● Work to complete
Given the records below, transcribe each of them exactly.

● Supplied information
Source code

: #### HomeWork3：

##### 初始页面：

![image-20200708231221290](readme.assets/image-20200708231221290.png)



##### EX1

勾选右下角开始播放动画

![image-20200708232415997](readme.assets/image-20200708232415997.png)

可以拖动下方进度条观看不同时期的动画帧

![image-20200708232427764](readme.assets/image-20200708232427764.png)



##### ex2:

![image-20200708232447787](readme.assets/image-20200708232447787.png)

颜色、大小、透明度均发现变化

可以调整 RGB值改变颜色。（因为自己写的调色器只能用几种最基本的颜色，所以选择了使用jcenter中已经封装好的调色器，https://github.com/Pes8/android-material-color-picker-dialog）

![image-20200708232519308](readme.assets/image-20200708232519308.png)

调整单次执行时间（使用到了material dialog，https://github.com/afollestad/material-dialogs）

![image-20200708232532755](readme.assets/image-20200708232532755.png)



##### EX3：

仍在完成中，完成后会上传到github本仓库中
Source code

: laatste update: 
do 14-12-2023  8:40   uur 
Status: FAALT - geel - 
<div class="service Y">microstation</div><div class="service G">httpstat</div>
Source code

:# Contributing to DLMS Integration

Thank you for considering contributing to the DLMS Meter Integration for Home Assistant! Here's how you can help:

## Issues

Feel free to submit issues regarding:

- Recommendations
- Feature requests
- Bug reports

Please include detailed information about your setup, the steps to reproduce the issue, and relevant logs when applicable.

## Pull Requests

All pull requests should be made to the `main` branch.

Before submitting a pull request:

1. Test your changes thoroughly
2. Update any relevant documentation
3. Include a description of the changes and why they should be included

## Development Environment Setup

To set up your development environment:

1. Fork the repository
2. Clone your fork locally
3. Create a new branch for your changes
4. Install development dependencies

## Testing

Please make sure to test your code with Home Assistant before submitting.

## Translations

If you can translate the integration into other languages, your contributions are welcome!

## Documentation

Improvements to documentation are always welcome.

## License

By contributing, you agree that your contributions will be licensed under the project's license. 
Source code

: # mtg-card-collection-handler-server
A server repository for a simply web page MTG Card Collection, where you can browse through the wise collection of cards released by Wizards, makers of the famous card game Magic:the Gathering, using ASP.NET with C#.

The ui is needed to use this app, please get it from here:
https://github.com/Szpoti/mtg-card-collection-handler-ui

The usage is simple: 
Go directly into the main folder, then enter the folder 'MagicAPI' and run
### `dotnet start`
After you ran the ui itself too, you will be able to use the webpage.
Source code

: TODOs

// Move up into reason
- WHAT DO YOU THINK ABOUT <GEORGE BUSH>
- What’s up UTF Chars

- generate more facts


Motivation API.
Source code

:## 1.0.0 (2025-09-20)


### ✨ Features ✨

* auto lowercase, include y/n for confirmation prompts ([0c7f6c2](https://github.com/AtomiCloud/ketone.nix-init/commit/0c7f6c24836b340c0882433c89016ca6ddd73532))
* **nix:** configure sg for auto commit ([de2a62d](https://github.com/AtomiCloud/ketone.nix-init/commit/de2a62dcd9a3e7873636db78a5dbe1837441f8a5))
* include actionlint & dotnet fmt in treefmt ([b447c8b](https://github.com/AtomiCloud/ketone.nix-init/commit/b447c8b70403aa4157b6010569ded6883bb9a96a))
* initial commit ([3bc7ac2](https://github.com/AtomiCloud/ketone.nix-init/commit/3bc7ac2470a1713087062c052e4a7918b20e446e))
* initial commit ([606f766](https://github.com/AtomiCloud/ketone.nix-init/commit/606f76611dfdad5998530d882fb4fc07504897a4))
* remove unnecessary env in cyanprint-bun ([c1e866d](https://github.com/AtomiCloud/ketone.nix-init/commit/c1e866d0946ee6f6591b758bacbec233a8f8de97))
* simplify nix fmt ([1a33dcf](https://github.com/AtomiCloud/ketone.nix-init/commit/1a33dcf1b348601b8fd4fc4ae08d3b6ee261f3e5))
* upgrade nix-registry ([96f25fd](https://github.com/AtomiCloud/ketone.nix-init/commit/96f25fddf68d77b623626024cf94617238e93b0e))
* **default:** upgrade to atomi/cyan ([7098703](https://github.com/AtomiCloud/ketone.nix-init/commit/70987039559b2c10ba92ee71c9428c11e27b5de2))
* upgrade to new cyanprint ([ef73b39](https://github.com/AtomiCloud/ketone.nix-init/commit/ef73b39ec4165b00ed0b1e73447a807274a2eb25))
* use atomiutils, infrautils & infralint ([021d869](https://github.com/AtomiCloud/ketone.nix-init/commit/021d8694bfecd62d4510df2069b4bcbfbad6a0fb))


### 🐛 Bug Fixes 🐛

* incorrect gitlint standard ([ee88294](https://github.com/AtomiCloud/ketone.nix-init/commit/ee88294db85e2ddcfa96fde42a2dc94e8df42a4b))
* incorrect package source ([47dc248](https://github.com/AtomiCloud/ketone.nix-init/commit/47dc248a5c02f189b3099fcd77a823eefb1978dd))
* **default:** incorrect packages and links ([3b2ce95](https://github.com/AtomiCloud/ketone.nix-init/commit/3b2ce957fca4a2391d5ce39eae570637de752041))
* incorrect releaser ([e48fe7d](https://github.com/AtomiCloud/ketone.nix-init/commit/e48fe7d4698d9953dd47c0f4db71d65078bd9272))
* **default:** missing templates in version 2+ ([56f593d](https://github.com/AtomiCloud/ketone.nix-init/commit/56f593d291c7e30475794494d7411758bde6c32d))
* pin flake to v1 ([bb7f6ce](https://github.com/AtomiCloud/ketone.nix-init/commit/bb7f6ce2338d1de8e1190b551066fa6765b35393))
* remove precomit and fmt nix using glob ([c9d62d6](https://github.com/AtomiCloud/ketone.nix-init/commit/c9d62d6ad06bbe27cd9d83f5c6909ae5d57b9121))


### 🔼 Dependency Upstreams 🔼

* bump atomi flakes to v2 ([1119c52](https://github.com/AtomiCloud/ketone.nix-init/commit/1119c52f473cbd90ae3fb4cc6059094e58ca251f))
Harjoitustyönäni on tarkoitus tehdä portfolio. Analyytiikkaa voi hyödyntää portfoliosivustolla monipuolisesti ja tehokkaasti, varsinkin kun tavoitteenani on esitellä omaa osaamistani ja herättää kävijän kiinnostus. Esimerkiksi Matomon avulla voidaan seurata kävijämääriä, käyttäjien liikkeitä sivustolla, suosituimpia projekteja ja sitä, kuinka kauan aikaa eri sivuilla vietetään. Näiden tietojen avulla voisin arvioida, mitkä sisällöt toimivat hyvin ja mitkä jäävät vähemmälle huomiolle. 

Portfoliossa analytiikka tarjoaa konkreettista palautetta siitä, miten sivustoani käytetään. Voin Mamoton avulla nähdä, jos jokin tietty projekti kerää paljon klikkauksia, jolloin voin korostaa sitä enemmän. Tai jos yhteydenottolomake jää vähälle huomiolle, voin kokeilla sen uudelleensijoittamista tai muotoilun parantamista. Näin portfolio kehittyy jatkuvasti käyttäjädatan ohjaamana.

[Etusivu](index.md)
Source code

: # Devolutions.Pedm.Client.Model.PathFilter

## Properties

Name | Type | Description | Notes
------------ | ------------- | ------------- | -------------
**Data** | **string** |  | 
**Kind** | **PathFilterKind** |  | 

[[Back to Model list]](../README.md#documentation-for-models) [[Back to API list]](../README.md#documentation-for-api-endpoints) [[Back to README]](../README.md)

● Output for this task
Source code

: #### HomeWork3：

##### 初始页面：

![image-20200708231221290](readme.assets/image-20200708231221290.png)



##### EX1

勾选右下角开始播放动画

![image-20200708232415997](readme.assets/image-20200708232415997.png)

可以拖动下方进度条观看不同时期的动画帧

![image-20200708232427764](readme.assets/image-20200708232427764.png)



##### ex2:

![image-20200708232447787](readme.assets/image-20200708232447787.png)

颜色、大小、透明度均发现变化

可以调整 RGB值改变颜色。（因为自己写的调色器只能用几种最基本的颜色，所以选择了使用jcenter中已经封装好的调色器，https://github.com/Pes8/android-material-color-picker-dialog）

![image-20200708232519308](readme.assets/image-20200708232519308.png)

调整单次执行时间（使用到了material dialog，https://github.com/afollestad/material-dialogs）

![image-20200708232532755](readme.assets/image-20200708232532755.png)



##### EX3：

仍在完成中，完成后会上传到github本仓库中
Source code

: laatste update: 
do 14-12-2023  8:40   uur 
Status: FAALT - geel - 
<div class="service Y">microstation</div><div class="service G">httpstat</div>
Source code

:# Contributing to DLMS Integration

Thank you for considering contributing to the DLMS Meter Integration for Home Assistant! Here's how you can help:

## Issues

Feel free to submit issues regarding:

- Recommendations
- Feature requests
- Bug reports

Please include detailed information about your setup, the steps to reproduce the issue, and relevant logs when applicable.

## Pull Requests

All pull requests should be made to the `main` branch.

Before submitting a pull request:

1. Test your changes thoroughly
2. Update any relevant documentation
3. Include a description of the changes and why they should be included

## Development Environment Setup

To set up your development environment:

1. Fork the repository
2. Clone your fork locally
3. Create a new branch for your changes
4. Install development dependencies

## Testing

Please make sure to test your code with Home Assistant before submitting.

## Translations

If you can translate the integration into other languages, your contributions are welcome!

## Documentation

Improvements to documentation are always welcome.

## License

By contributing, you agree that your contributions will be licensed under the project's license. 
Source code

: # mtg-card-collection-handler-server
A server repository for a simply web page MTG Card Collection, where you can browse through the wise collection of cards released by Wizards, makers of the famous card game Magic:the Gathering, using ASP.NET with C#.

The ui is needed to use this app, please get it from here:
https://github.com/Szpoti/mtg-card-collection-handler-ui

The usage is simple: 
Go directly into the main folder, then enter the folder 'MagicAPI' and run
### `dotnet start`
After you ran the ui itself too, you will be able to use the webpage.
Source code

: TODOs

// Move up into reason
- WHAT DO YOU THINK ABOUT <GEORGE BUSH>
- What’s up UTF Chars

- generate more facts


Motivation API.
Source code

:## 1.0.0 (2025-09-20)


### ✨ Features ✨

* auto lowercase, include y/n for confirmation prompts ([0c7f6c2](https://github.com/AtomiCloud/ketone.nix-init/commit/0c7f6c24836b340c0882433c89016ca6ddd73532))
* **nix:** configure sg for auto commit ([de2a62d](https://github.com/AtomiCloud/ketone.nix-init/commit/de2a62dcd9a3e7873636db78a5dbe1837441f8a5))
* include actionlint & dotnet fmt in treefmt ([b447c8b](https://github.com/AtomiCloud/ketone.nix-init/commit/b447c8b70403aa4157b6010569ded6883bb9a96a))
* initial commit ([3bc7ac2](https://github.com/AtomiCloud/ketone.nix-init/commit/3bc7ac2470a1713087062c052e4a7918b20e446e))
* initial commit ([606f766](https://github.com/AtomiCloud/ketone.nix-init/commit/606f76611dfdad5998530d882fb4fc07504897a4))
* remove unnecessary env in cyanprint-bun ([c1e866d](https://github.com/AtomiCloud/ketone.nix-init/commit/c1e866d0946ee6f6591b758bacbec233a8f8de97))
* simplify nix fmt ([1a33dcf](https://github.com/AtomiCloud/ketone.nix-init/commit/1a33dcf1b348601b8fd4fc4ae08d3b6ee261f3e5))
* upgrade nix-registry ([96f25fd](https://github.com/AtomiCloud/ketone.nix-init/commit/96f25fddf68d77b623626024cf94617238e93b0e))
* **default:** upgrade to atomi/cyan ([7098703](https://github.com/AtomiCloud/ketone.nix-init/commit/70987039559b2c10ba92ee71c9428c11e27b5de2))
* upgrade to new cyanprint ([ef73b39](https://github.com/AtomiCloud/ketone.nix-init/commit/ef73b39ec4165b00ed0b1e73447a807274a2eb25))
* use atomiutils, infrautils & infralint ([021d869](https://github.com/AtomiCloud/ketone.nix-init/commit/021d8694bfecd62d4510df2069b4bcbfbad6a0fb))


### 🐛 Bug Fixes 🐛

* incorrect gitlint standard ([ee88294](https://github.com/AtomiCloud/ketone.nix-init/commit/ee88294db85e2ddcfa96fde42a2dc94e8df42a4b))
* incorrect package source ([47dc248](https://github.com/AtomiCloud/ketone.nix-init/commit/47dc248a5c02f189b3099fcd77a823eefb1978dd))
* **default:** incorrect packages and links ([3b2ce95](https://github.com/AtomiCloud/ketone.nix-init/commit/3b2ce957fca4a2391d5ce39eae570637de752041))
* incorrect releaser ([e48fe7d](https://github.com/AtomiCloud/ketone.nix-init/commit/e48fe7d4698d9953dd47c0f4db71d65078bd9272))
* **default:** missing templates in version 2+ ([56f593d](https://github.com/AtomiCloud/ketone.nix-init/commit/56f593d291c7e30475794494d7411758bde6c32d))
* pin flake to v1 ([bb7f6ce](https://github.com/AtomiCloud/ketone.nix-init/commit/bb7f6ce2338d1de8e1190b551066fa6765b35393))
* remove precomit and fmt nix using glob ([c9d62d6](https://github.com/AtomiCloud/ketone.nix-init/commit/c9d62d6ad06bbe27cd9d83f5c6909ae5d57b9121))


### 🔼 Dependency Upstreams 🔼

* bump atomi flakes to v2 ([1119c52](https://github.com/AtomiCloud/ketone.nix-init/commit/1119c52f473cbd90ae3fb4cc6059094e58ca251f))
Harjoitustyönäni on tarkoitus tehdä portfolio. Analyytiikkaa voi hyödyntää portfoliosivustolla monipuolisesti ja tehokkaasti, varsinkin kun tavoitteenani on esitellä omaa osaamistani ja herättää kävijän kiinnostus. Esimerkiksi Matomon avulla voidaan seurata kävijämääriä, käyttäjien liikkeitä sivustolla, suosituimpia projekteja ja sitä, kuinka kauan aikaa eri sivuilla vietetään. Näiden tietojen avulla voisin arvioida, mitkä sisällöt toimivat hyvin ja mitkä jäävät vähemmälle huomiolle. 

Portfoliossa analytiikka tarjoaa konkreettista palautetta siitä, miten sivustoani käytetään. Voin Mamoton avulla nähdä, jos jokin tietty projekti kerää paljon klikkauksia, jolloin voin korostaa sitä enemmän. Tai jos yhteydenottolomake jää vähälle huomiolle, voin kokeilla sen uudelleensijoittamista tai muotoilun parantamista. Näin portfolio kehittyy jatkuvasti käyttäjädatan ohjaamana.

[Etusivu](index.md)
Source code

: # Devolutions.Pedm.Client.Model.PathFilter

## Properties

Name | Type | Description | Notes
------------ | ------------- | ------------- | -------------
**Data** | **string** |  | 
**Kind** | **PathFilterKind** |  | 

[[Back to Model list]](../README.md#documentation-for-models) [[Back to API list]](../README.md#documentation-for-api-endpoints) [[Back to README]](../README.md)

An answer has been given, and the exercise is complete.